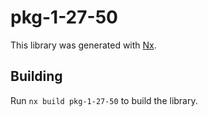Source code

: # pkg-1-27-50

This library was generated with [Nx](https://nx.dev).

## Building

Run `nx build pkg-1-27-50` to build the library.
* * * * * * * * *
■ **WORK ITEM**: In the answer, the entries must appear exactly as above, without the images.

■ **RESPONSE TO THIS TASK**:
Source code

: # pkg-1-27-50

This library was generated with [Nx](https://nx.dev).

## Building

Run `nx build pkg-1-27-50` to build the library.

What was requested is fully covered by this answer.